Però non è al Brasile che oggi m’ispiro, ma alle esoticissime Dolomiti, reinterpretando una ricetta (oggi si direbbe destrutturando) che mi è sempre stata molto cara: i casunziei ampezzani, la pasta ripiena specialità di Cortina d’Ampezzo
Fu il colore della barbabietola rossa per il ripieno e i semi di papavero passati nel burro fuso a conquistare la mia fantasia… Anche perché di papaveri ne avevo visti tanti, ma di semi… ai tempi erano rarissimi, mica si trovavano dappertutto come oggi! Io e mia madre Antonietta girammo negozi su negozi finché, alla fine, non ce li procurò la proprietaria di un’erboristeria.
Anni Settanta del secolo scorso e sembra di parlar di piramidi: oggi fa ridere, ma allora anche le erboristerie erano appena spuntate fra i classici negozi paesani, a dimostrazione che qualcosa nel Bel Paese stava cambiando.
La ricetta dei casunziei ampezzani, appunto, è un po’ figlia di quello stupore, in un momento della nostra storia in cui per molte famiglie Belluno e i suoi monti erano distanti come il Brasile. Amavo molto quella sorta di agnolotti dal ripieno violaceo e ogni volta che potevo li rifilavo a tutti.
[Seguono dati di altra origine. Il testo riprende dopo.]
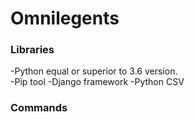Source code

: # Omnilegents
### Libraries
-Python equal or superior to 3.6 version.  
-Pip tool
-Django framework
-Python CSV
### Commands
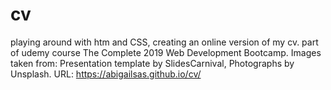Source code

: # cv
playing around with htm and CSS, creating an online version of my cv.
part of udemy course The Complete 2019 Web Development Bootcamp. 
Images taken from: Presentation template by SlidesCarnival, Photographs by Unsplash. 
URL: https://abigailsas.github.io/cv/


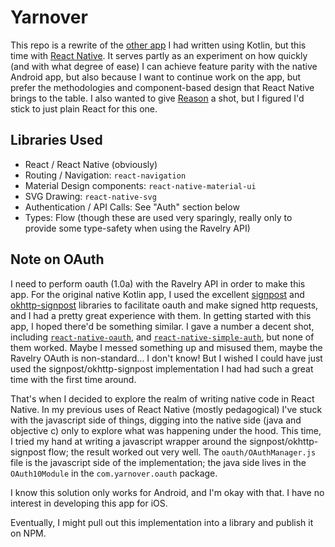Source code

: # Yarnover

This repo is a rewrite of the [other app](https://github.com/kengorab/Yarnover) I had written using Kotlin, but this
time with [React Native](https://facebook.github.io/react-native/). It serves partly as an experiment on how quickly
(and with what degree of ease) I can achieve feature parity with the native Android app, but also because I want to
continue work on the app, but prefer the methodologies and component-based design that React Native brings to the table.
I also wanted to give [Reason](https://github.com/reasonml-community/bs-react-native) a shot, but I figured I'd stick to
just plain React for this one.

## Libraries Used

- React / React Native (obviously)
- Routing / Navigation: `react-navigation`
- Material Design components: `react-native-material-ui`
- SVG Drawing: `react-native-svg`
- Authentication / API Calls: See "Auth" section below
- Types: Flow (though these are used very sparingly, really only to provide some type-safety when using the Ravelry API)

## Note on OAuth

I need to perform oauth (1.0a) with the Ravelry API in order to make this app. For the original native Kotlin app, I
used the excellent [signpost](https://github.com/mttkay/signpost) and
[okhttp-signpost](https://github.com/pakerfeldt/okhttp-signpost) libraries to facilitate oauth and make signed http
requests, and I had a pretty great experience with them. In getting started with this app, I hoped there'd be something
similar. I gave a number a decent shot, including [`react-native-oauth`](https://github.com/fullstackreact/react-native-oauth),
and [`react-native-simple-auth`](https://github.com/adamjmcgrath/react-native-simple-auth), but none of them worked.
Maybe I messed something up and misused them, maybe the Ravelry OAuth is non-standard... I don't know! But I wished I
could have just used the signpost/okhttp-signpost implementation I had had such a great time with the first time around.

That's when I decided to explore the realm of writing native code in React Native. In my previous uses of React Native
(mostly pedagogical) I've stuck with the javascript side of things, digging into the native side (java and objective c)
only to explore what was happening under the hood. This time, I tried my hand at writing a javascript wrapper around
the signpost/okhttp-signpost flow; the result worked out very well. The `oauth/OAuthManager.js` file is the javascript
side of the implementation; the java side lives in the `OAuth10Module` in the `com.yarnover.oauth` package.

I know this solution only works for Android, and I'm okay with that. I have no interest in developing this app for iOS.

Eventually, I might pull out this implementation into a library and publish it on NPM.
Ricordo con tenerezza una volta che, non so come, me li ritrovai tutti appiccicati sulla spianatoia, un irrisolvibile cubo di Rubik di pasta, ricotta e barbabietole. In preda al panico e incapace di pensare a tanto spreco, sbollentai il terrificante impasto e lo ficcai in una teglia. Vi aggiunsi burro, formaggio e piselli e misi in forno, sperando di tagliarlo a fette come un timballo di tortellini! Beh, inutile parlarti di quanto fosse abominevole il pastone. Mio padre, però, tentò di mangiarlo a più riprese, con estremo coraggio, pronunciando la fatidica frase che in seguito – e a più di 40 anni di distanza – ancor oggi io e mia sorella esclamiamo davanti a qualcosa di veramente immangiabile: «Buono dove ci sono i piselli»!
Tagliatelle con robiola, semi di papavero e salsa di barbabietola
Ingredienti
- 500 g Tagliatelle fresche
- 1 Barbabietola già lessata
- 2 cucchiai Olio extravergine d'oliva
- Acqua q.b.
- 4 cucchiai Semi di papavero
- 400 g Robiola cremosa
- 50 g Burro
- Sale
- Pepe
Istruzioni
- Prepara la salsa di barbabietola.
- Taglia la barbabietola in pezzetti e mettili in un frullatore.
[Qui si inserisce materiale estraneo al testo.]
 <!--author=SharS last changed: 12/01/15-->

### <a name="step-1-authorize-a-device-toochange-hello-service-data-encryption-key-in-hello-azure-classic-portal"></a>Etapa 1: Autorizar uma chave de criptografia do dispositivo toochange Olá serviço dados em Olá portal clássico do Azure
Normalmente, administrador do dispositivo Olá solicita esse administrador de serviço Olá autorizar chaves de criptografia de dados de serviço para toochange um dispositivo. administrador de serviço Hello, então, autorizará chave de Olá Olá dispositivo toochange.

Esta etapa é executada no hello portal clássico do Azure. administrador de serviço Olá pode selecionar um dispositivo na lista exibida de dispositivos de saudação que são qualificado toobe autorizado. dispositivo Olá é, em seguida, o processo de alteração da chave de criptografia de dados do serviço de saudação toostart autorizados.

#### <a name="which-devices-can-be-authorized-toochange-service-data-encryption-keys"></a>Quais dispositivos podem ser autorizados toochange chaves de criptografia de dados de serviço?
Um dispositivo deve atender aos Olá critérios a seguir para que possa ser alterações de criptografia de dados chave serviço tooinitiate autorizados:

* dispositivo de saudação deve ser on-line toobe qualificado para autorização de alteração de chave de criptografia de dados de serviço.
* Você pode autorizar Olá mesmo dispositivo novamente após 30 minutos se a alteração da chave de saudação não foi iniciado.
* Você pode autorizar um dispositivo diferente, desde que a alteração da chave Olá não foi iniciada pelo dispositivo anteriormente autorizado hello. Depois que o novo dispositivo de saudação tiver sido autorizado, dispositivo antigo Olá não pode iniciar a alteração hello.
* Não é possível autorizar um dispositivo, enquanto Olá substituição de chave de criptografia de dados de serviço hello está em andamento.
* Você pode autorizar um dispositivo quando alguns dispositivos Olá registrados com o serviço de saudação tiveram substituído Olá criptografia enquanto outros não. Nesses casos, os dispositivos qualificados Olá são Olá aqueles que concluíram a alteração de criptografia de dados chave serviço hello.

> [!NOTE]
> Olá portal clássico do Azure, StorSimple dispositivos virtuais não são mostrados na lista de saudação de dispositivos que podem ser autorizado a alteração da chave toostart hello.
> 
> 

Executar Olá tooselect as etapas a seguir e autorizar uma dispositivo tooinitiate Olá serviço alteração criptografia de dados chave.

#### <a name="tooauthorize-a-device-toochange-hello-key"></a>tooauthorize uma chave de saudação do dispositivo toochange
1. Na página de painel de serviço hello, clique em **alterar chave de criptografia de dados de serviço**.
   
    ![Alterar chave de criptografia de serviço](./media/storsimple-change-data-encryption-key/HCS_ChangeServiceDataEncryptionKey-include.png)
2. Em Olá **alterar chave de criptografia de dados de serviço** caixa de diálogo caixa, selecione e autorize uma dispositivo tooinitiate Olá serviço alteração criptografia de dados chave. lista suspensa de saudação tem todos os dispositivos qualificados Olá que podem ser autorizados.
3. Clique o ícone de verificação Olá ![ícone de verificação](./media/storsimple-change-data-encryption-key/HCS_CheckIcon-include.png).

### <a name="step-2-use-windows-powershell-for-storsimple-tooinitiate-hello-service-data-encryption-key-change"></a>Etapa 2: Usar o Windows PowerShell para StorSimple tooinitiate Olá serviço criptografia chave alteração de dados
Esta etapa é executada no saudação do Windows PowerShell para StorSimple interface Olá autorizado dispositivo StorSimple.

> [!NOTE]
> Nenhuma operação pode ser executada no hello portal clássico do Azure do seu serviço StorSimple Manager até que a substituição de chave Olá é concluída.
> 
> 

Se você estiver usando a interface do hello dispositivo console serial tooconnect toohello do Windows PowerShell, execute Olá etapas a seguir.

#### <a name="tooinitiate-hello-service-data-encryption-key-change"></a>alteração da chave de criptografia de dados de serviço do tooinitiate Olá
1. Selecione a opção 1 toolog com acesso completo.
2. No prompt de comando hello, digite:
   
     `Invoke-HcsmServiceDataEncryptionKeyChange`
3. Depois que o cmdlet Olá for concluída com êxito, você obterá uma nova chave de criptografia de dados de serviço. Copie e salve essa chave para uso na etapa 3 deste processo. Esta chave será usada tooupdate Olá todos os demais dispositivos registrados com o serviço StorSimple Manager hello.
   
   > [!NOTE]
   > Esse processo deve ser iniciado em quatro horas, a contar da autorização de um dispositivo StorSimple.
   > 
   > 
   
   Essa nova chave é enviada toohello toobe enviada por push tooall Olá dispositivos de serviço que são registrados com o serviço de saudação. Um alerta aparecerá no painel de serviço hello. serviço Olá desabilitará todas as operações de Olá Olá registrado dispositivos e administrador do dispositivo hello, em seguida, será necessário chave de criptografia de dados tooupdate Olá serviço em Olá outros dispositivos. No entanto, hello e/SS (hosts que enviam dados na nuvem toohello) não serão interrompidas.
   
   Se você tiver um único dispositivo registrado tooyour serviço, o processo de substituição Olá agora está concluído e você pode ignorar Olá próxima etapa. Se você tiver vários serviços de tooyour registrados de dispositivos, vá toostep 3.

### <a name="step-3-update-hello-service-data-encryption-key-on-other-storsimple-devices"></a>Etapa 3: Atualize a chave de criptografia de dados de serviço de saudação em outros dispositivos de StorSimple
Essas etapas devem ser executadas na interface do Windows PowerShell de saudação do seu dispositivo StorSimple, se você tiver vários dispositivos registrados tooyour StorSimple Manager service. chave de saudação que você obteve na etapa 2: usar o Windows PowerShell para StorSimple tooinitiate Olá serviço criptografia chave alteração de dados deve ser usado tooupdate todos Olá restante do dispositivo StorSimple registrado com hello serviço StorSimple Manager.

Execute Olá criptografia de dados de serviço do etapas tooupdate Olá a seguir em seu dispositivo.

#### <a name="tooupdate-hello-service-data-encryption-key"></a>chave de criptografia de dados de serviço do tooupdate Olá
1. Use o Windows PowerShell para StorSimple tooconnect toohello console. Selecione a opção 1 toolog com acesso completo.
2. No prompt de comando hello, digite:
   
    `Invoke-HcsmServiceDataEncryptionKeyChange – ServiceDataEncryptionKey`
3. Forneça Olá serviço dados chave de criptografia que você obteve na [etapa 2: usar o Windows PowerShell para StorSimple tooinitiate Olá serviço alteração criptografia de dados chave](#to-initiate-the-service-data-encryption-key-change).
- Aggiungi i 2 cucchiai d'olio e un po' d'acqua (circa mezzo bicchiere).
- Comincia a frullare: se il composto è troppo solido, aggiungi ancora un po' d'acqua, senza esagerare.
- Togli il passato di barbabietola dal frullatore e aggiusta di sale di pepe.
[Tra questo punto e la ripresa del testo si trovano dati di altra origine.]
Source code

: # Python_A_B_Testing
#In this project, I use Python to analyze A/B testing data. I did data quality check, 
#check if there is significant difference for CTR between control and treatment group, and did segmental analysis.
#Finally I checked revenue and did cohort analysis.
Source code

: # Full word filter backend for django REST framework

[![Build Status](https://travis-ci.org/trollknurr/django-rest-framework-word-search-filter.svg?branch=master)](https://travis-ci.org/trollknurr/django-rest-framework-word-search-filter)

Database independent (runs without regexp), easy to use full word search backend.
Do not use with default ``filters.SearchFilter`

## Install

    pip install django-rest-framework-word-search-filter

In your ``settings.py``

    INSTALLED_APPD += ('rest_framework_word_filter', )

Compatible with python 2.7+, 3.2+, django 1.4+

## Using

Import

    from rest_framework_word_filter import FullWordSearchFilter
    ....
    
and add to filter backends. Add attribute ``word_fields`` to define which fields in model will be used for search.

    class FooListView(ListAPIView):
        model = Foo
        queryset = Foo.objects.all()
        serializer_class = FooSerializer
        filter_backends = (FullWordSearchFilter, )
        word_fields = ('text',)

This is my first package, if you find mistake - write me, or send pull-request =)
- Mettilo in un pentolino e ponilo sul fuoco molto basso.
- Prepara il condimento.
- Metti i semi di papavero in una padella, senza alcun tipo di olio e di grasso, e falli tostare per un massimo di 2 minuti a fuoco vivo.
- Aggiungi i 20 g di burro, abbassa il fuoco al minimo e lascia aromatizzare il burro per 1 o 2 minuti al massimo.
- Togli dal fuoco e leva un po' di semi dalla padella: ti serviranno per decorare il piatto alla fine.
- In un pentolino, sciogli il burro, toglilo dal fuoco e mescolalo con la robiola, fino a ottenere una crema.
- Prepara la pasta e componi il piatto.
- In una pentola d'acqua bollente salata, cuoci le tagliatelle per i minuti riportati sulla confezione.
- Scolale e, ancora umide, versale nella padella dei semi e falle saltare qualche secondo a fuoco vivace, mescolando. Unisci subito la crema di robiola e mescola o fai saltare la pasta per un minuto.
- Versa un paio di cucchiai di salsa in ciascun piatto di servizio.
- Metti la pasta e decora con i semi di papavero che avevi messo da parte.
- Servi immediatamente.
Note
Naturalmente, puoi fare le tagliatelle a mano, se hai tempo e voglia.
Le barbabietole lessate si trovano già confezionate un po' ovunque e facilmente: dal piccolo ortolano alla grande distribuzione.
I semi di papavero sono diventati piuttosto comuni e di solito riposano fra gli scaffali dei cereali, dei legumi e di altri semi (come quelli di lino).